PROBLEM DETAILS.
Every record, from first to last, should be written out again exactly.
· · ·
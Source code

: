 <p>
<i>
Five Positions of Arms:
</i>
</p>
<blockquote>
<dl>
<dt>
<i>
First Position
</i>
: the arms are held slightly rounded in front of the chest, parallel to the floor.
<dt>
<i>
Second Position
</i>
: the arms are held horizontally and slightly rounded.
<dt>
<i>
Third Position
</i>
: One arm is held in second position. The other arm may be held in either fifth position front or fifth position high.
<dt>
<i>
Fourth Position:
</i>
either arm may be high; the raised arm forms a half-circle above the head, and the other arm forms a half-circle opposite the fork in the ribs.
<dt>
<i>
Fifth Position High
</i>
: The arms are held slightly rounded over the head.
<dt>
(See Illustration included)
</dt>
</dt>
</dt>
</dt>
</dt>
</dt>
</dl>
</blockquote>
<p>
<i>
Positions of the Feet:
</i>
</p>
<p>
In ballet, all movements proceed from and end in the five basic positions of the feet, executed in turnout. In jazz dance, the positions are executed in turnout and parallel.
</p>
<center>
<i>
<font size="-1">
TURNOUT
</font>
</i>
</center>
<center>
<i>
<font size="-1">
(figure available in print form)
· · ·
RESPONSE AREA.
Source code

: <p>
<i>
Five Positions of Arms:
</i>
</p>
<blockquote>
<dl>
<dt>
<i>
First Position
</i>
: the arms are held slightly rounded in front of the chest, parallel to the floor.
<dt>
<i>
Second Position
</i>
: the arms are held horizontally and slightly rounded.
<dt>
<i>
Third Position
</i>
: One arm is held in second position. The other arm may be held in either fifth position front or fifth position high.
<dt>
<i>
Fourth Position:
</i>
either arm may be high; the raised arm forms a half-circle above the head, and the other arm forms a half-circle opposite the fork in the ribs.
<dt>
<i>
Fifth Position High
</i>
: The arms are held slightly rounded over the head.
<dt>
(See Illustration included)
</dt>
</dt>
</dt>
</dt>
</dt>
</dt>
</dl>
</blockquote>
<p>
<i>
Positions of the Feet:
</i>
</p>
<p>
In ballet, all movements proceed from and end in the five basic positions of the feet, executed in turnout. In jazz dance, the positions are executed in turnout and parallel.
</p>
<center>
<i>
<font size="-1">
TURNOUT
</font>
</i>
</center>
<center>
<i>
<font size="-1">
(figure available in print form)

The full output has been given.